Duisburg/Moers. Braucht Duisburg eine Evangelische Schule? So argumentieren in diesem Kulturkampf um die Waldschule Baerl die Stadt und der Kirchenkreis Moers.

Die Entscheidung für die Zukunft der Evangelischen Grundschule in Baerl fällt noch in diesem Monat. Nach einem Ratsbeschluss sind alle Eltern der Waldschule geladen, an einer Abstimmung teilzunehmen: Soll die konfessionelle Bindung wegfallen und aus der Evangelischen eine Gemeinschafts-Grundschule werden? In der kommenden Woche kämpfen Stadt und Kirche mit Informationsveranstaltungen um die Deutungshoheit.

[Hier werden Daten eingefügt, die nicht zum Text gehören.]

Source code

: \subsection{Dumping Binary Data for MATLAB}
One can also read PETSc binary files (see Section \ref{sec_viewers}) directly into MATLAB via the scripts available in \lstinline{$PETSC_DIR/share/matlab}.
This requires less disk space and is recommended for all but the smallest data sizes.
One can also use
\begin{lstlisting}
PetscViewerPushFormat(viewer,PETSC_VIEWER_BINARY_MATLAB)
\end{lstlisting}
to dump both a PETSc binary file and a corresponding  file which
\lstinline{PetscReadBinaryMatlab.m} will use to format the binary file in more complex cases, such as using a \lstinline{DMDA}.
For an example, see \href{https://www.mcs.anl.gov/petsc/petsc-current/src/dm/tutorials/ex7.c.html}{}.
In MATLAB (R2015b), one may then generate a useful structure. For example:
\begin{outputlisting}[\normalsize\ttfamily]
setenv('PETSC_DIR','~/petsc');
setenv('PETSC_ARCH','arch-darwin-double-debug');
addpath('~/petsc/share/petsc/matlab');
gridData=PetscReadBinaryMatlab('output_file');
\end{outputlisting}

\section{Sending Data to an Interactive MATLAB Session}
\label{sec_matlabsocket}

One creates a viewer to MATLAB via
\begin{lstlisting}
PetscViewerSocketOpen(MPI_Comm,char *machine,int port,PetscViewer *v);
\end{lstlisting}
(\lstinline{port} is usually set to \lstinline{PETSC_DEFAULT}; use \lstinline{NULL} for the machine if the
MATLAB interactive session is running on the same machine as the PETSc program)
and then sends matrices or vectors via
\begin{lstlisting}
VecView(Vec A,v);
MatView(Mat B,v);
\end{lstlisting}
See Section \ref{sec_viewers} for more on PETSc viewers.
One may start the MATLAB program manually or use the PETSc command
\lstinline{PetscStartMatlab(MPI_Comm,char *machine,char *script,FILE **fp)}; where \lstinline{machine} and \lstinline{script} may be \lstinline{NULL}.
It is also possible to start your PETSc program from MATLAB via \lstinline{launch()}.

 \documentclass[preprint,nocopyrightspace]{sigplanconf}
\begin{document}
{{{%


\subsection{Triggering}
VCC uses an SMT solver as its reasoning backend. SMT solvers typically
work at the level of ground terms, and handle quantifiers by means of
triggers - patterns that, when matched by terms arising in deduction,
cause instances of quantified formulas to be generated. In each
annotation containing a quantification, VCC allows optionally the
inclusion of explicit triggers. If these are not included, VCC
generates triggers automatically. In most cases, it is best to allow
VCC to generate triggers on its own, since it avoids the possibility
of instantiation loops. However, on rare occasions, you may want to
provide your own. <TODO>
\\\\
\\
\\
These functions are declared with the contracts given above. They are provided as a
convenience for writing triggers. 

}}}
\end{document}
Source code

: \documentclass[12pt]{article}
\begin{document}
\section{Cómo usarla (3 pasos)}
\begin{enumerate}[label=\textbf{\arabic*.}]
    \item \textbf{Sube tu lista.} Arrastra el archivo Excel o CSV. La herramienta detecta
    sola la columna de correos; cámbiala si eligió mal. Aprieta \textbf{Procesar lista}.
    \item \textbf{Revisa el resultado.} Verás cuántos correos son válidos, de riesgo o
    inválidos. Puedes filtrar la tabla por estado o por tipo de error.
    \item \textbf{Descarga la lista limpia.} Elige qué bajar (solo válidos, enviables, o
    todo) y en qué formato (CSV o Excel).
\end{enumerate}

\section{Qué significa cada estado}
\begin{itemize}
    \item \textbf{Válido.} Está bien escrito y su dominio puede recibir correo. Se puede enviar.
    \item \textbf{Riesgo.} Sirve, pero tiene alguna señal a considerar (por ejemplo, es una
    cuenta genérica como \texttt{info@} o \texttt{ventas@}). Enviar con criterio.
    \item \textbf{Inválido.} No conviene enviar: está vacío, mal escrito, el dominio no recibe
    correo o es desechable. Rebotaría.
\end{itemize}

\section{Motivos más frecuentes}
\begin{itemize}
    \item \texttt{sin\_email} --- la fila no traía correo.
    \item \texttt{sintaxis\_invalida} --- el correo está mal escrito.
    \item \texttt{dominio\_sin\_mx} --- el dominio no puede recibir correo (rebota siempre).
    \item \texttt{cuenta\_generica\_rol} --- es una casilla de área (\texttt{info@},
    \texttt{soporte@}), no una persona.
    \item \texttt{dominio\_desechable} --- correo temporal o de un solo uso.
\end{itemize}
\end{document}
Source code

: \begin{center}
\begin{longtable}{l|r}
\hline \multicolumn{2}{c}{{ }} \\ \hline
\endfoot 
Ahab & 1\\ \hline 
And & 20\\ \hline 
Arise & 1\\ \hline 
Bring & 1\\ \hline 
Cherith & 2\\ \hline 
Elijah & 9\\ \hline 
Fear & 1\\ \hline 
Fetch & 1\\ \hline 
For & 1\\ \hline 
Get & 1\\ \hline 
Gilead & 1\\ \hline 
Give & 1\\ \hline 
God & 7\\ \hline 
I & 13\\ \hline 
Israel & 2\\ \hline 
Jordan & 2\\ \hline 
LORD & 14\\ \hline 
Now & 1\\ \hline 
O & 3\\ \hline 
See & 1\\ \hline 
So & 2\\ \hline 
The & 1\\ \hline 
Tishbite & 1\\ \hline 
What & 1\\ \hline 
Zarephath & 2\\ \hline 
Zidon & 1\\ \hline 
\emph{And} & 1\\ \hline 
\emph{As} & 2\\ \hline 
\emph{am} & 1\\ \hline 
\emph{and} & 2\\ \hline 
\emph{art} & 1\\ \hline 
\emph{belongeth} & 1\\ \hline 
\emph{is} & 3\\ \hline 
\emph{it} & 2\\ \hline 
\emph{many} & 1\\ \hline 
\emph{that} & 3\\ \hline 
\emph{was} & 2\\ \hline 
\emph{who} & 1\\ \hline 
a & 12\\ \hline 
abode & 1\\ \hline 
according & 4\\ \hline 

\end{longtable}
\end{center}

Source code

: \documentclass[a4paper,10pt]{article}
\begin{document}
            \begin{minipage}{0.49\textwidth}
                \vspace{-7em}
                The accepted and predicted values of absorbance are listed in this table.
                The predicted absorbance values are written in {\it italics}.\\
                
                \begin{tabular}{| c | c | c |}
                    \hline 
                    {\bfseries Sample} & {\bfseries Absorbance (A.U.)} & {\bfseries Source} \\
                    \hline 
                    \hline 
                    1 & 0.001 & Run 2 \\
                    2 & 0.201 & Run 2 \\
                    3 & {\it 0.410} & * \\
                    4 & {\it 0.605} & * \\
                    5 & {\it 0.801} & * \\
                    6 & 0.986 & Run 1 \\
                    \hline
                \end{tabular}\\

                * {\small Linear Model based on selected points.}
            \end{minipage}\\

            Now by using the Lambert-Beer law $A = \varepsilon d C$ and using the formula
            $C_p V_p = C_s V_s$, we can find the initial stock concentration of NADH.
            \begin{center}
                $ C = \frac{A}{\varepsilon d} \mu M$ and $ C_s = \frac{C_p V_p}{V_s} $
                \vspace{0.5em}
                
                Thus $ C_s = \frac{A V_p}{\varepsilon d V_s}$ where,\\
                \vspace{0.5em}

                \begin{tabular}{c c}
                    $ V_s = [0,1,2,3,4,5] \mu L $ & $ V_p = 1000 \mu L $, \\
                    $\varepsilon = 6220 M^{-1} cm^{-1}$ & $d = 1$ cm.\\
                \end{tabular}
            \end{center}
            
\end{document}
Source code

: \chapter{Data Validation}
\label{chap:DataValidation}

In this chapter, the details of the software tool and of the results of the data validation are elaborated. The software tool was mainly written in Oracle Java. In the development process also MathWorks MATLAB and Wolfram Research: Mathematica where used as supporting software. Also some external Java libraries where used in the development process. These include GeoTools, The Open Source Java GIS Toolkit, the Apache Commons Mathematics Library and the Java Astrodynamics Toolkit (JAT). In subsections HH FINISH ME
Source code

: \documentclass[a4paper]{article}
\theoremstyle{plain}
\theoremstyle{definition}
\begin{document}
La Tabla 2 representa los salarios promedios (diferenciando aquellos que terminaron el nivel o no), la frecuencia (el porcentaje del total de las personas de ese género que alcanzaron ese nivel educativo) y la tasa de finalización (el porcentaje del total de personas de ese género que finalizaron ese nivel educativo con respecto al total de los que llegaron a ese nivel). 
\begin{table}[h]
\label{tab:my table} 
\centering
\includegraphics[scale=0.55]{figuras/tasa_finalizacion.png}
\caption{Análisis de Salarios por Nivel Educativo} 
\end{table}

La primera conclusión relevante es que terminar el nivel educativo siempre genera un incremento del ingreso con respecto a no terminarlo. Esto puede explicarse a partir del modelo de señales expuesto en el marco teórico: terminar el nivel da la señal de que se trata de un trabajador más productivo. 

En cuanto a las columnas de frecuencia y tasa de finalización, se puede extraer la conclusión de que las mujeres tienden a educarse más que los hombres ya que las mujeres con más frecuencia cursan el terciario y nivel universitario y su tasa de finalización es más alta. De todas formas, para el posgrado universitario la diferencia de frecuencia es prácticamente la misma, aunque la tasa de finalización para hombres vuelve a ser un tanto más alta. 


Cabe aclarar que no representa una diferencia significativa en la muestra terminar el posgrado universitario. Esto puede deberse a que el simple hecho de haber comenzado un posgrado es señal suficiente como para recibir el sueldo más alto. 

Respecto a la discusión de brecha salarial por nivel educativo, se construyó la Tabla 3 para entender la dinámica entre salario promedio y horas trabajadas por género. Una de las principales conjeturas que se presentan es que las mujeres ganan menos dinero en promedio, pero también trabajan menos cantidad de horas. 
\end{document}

Die Duisburger Stadtverwaltung will das „Ev.“ streichen, um künftig klare Schuleinzugsgebiete formen und so den Baerler Kindern einen Schulplatz losgelöst von einer Religionszugehörigkeit garantieren zu können. Der Evangelische Kirchenkreis Moers, zu dem die linksrheinischen Gemeinden Duisburgs gehören, kämpft indes um die Zukunft der Waldschule als Evangelische Bekenntnis-Grundschule.

Evangelische Grundschule Baerl: Ist sie für alle Kinder des Stadtteils?

Annette Vetter vom Evangelischen Schulreferat Duisburg/Niederrhein und Wolfram Syben, Superintendent des Kirchenkreises Moers, sagen: Die Waldschule ist eine Dorfschule, in die alle Baerler Kinder gehen können. Auch im kommenden Jahr. Die Stadt müsste es nur wollen.

In diesem Jahr können zehn Kinder nicht aufgenommen werden, sie sollen stattdessen zur Homberger Kirchstraße gehen, sechs Kilometer entfernt. Die betroffenen Eltern wollen das nicht akzeptieren, kämpfen unter anderem mit einer Petition dagegen an.

Der Duisburger Westen gehört zum Kirchenkreis Moers. Deren Superintendent Wolfram Syben plädiert für den Erhalt der konfessionellen Bindung der Waldschule in Duisburg-Baerl.
Der Duisburger Westen gehört zum Kirchenkreis Moers. Deren Superintendent Wolfram Syben plädiert für den Erhalt der konfessionellen Bindung der Waldschule in Duisburg-Baerl. © FUNKE Foto Services | Volker Herold

„Die evangelisch getauften Kinder sind nicht das Problem, und das Wegnehmen der konfessionellen Bindung löst das Problem nicht“, sagt Wolfram Syben. Zur Erinnerung: Erste Aufnahmebedingung an einer Konfessionsschule ist das religiöse Bekenntnis, an allen anderen Grundschulen gilt das Einzugsgebiet als wichtigste Voraussetzung. Von insgesamt 70 angemeldeten Kindern würden aber nur vier über das „Evangelisch-Ticket“ berücksichtigt, alle anderen wohnen im Stadtteil, argumentiert Syben.

Erhalt der Waldschule in Baerl: Die schulpolitische Sicht

„Wir teilen den Wunsch der Eltern, alle Kinder in Baerl zu beschulen“, betont der Superintendent. Für den Kirchenkreis wäre es die einfachste Lösung, in der Schule einen Raum zum zusätzlichen Klassenraum zu machen, Lehrer abzuordnen und die Schule ausnahmsweise dreizügig laufen zu lassen, damit alle Kinder einen Platz finden.

Im Primarbereich sei die fußläufige Erreichbarkeit ein nachvollziehbarer Wunsch der Eltern, ergänzt Annette Vetter. Die Stadt müsse mit erheblichem Widerstand der Eltern rechnen, die eine Absage bekamen. Das Amt für Schulische Bildung hatte diese Variante unter anderem wegen des Lehrermangels ausgeschlossen und setzt auf die Zuweisung nach Homberg.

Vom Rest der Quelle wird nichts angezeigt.